This is me, Eccles

This is me, Eccles
This is me, Eccles

Tuesday 6 July 2021

How to be a Catholic blogger

Since the only spiritually nourishing item of news this week is the de-colonization of the Pope, it seemed like a good idea to write about something else. Following the lead of Mundabor, I will give readers the benefit of my ten years' experience (we started here in June 2011 and are expecting some readers to turn up any time now).

Polly the penguin

Polly the nun, first seen here in 2011.

1. Make money out of it. There is nothing a reader likes more when he clicks on a blog than being asked the following:
i. Do you accept cookies?
ii. Would you like notifications every time more rubbish is posted?
iii. Would you like to install the Ecclesblog App?
iv. Can we come round to your house for tea?
v. How much can you donate ($1,000,000 would be reasonable)?
vi. Would you like to buy some "Saved Eccles" coffee?
vii. Oh, you came here to read the blog? Weird!
As Dr Johnson said "No man but a blockhead ever wrote except for money." Well he was obviously wrong, as I'm not a blockhead am I? I'm not. Honest.

2. Make it all about you. Obviously a Catholic blogger may occasionally say something religious - about as often as the Pope's Twitter account does - but people are really here to know about the exciting life you lead. If you have four pet hippopotamuses, write about them ad nauseam - indeed you could even put up a guest post from Batmanghelidjh (the fat one) in which she describes how wallowing in mud enriches her spiritual life. Or if you did a pilgrimage to Lourdes (the supermarket down the road), then tell people about your struggles in the low-carbon toilet paper aisle.

3. No rude jokes. If the Pope is in hospital, don't say "He has a pain in the backside" accompanied by a picture of Austen Ivereigh. Still less with a picture of James Martin, as that could have a totally misleading interpretation. Just back off, right?

4. Don't be scared to recycle old jokes. I must have used that "Rhino Marx" joke at least half a dozen times. I vow never to do so again. Oh all right, once more for luck.

Rhino Marx

An old joke.

5. Don't use your real name when posting. Mundabor had that advice too. You use your own name to post something totally innocuous such as "2+2=4" or "Men have XY chromosomes" and the public will beat a path to your door, up the stairs, and into your bedroom, where you're peacefully lying in bed thinking of new insults for Cardinal Becciu. Luckily nobody knows that I am actually an eminent cardinal from Guinea!

6. If you can't think of anything to write, run a poll. Thanks to me the world now knows that the worst hymn ever written is "Lord of the Dance", that the worst Cardinal is Cupich (until the next poll, which is not far away), and the ugliest church is St Francis de Sales, Norton Shores, Michigan. So you know what to avoid.

ugly church

"We're please to welcome Cardinal Cupich today. And now, Hymn number 666, 'Lord of the Dance'."

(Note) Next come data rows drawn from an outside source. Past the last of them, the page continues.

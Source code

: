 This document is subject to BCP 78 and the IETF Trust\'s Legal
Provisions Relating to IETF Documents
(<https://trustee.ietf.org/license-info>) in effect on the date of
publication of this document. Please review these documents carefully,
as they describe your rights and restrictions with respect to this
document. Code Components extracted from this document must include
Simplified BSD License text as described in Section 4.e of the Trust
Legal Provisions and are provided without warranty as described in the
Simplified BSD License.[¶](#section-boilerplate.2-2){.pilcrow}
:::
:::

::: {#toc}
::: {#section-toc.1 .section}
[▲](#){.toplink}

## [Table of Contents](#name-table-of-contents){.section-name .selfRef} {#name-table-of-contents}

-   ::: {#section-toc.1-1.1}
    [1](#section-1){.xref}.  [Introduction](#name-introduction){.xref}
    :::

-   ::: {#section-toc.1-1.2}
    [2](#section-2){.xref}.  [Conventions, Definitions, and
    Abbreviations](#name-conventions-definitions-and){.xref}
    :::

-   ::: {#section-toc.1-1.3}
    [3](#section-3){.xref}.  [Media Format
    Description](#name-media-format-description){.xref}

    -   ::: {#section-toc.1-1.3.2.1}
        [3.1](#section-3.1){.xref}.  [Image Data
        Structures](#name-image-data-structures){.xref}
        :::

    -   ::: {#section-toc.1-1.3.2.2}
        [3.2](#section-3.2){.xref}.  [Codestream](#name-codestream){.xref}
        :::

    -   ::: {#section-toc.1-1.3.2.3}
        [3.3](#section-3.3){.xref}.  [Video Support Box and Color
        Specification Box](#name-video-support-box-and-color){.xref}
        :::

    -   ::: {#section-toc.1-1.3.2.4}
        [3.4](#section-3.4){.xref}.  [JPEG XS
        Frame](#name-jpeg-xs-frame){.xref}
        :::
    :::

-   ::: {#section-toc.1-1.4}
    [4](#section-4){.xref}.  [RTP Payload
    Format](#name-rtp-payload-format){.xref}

7. Post when you feel like it. Professional Catholics have to produce posts, scoops, Youtube stuff, podcasts, interpretative dance videos, etc. etc. on a regular basis. Darn it, even bishops feel they have to produce pastoral letters when all they can think to talk about is carbon footprints and "build back better". Can't they just say "You're all DOOOMED!" and leave it at that?

So, only post when you have something brilliantly incisive and witty to say. Like I do.

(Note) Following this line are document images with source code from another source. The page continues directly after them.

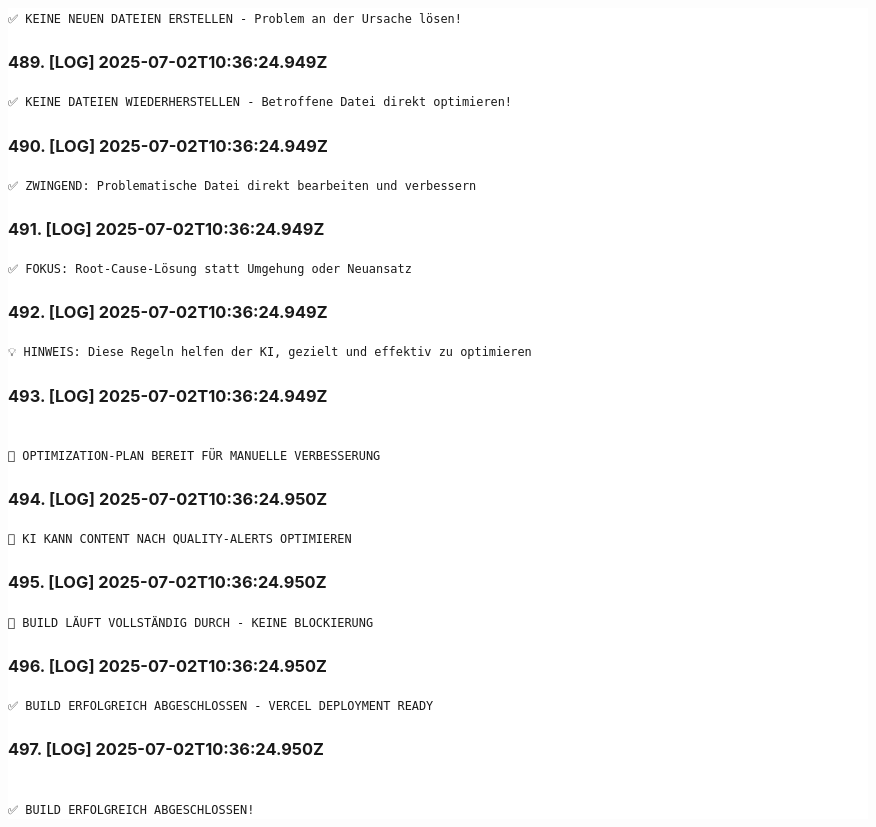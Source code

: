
 ```
✅ KEINE NEUEN DATEIEN ERSTELLEN - Problem an der Ursache lösen!
```

### 489. [LOG] 2025-07-02T10:36:24.949Z

```
✅ KEINE DATEIEN WIEDERHERSTELLEN - Betroffene Datei direkt optimieren!
```

### 490. [LOG] 2025-07-02T10:36:24.949Z

```
✅ ZWINGEND: Problematische Datei direkt bearbeiten und verbessern
```

### 491. [LOG] 2025-07-02T10:36:24.949Z

```
✅ FOKUS: Root-Cause-Lösung statt Umgehung oder Neuansatz
```

### 492. [LOG] 2025-07-02T10:36:24.949Z

```
💡 HINWEIS: Diese Regeln helfen der KI, gezielt und effektiv zu optimieren
```

### 493. [LOG] 2025-07-02T10:36:24.949Z

```

🤖 OPTIMIZATION-PLAN BEREIT FÜR MANUELLE VERBESSERUNG
```

### 494. [LOG] 2025-07-02T10:36:24.950Z

```
📝 KI KANN CONTENT NACH QUALITY-ALERTS OPTIMIEREN
```

### 495. [LOG] 2025-07-02T10:36:24.950Z

```
🔄 BUILD LÄUFT VOLLSTÄNDIG DURCH - KEINE BLOCKIERUNG
```

### 496. [LOG] 2025-07-02T10:36:24.950Z

```
✅ BUILD ERFOLGREICH ABGESCHLOSSEN - VERCEL DEPLOYMENT READY
```

### 497. [LOG] 2025-07-02T10:36:24.950Z

```

✅ BUILD ERFOLGREICH ABGESCHLOSSEN!
```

Eccles (Nobel Prize for humility).

6 comments:

  1. Am grateful for all the spiritual nourishment over the years: ad multos annos!

    ReplyDelete
  2. So, then.
    Fare thee well, Eccles,
    Catholic blogger wot is not Mundabor,
    Ten years henceforth (or hencefifth?)
    How we change but you don't.
    Not even the jokes.

    E.J.Thribb (17)

    ReplyDelete
  3. 10 years professor? Surely you should be living it up on Cap d’Antibes by now!

    Rent out the Leeds gaff to students and live off the proceeds, Bela would approve.

    ReplyDelete
  4. I suppose that makes you a bloghead...?

    ReplyDelete
  5. I am so happy to read this. I am always so worried about my state of 'savedness' but derived much consolation from this post! May you continue in your sporadic fashion, or even more frequently, if it be of similar nourishing topic.

    ReplyDelete
  6. Your grammar and spelling have improved wonderfully over the last ten years. Congratulations!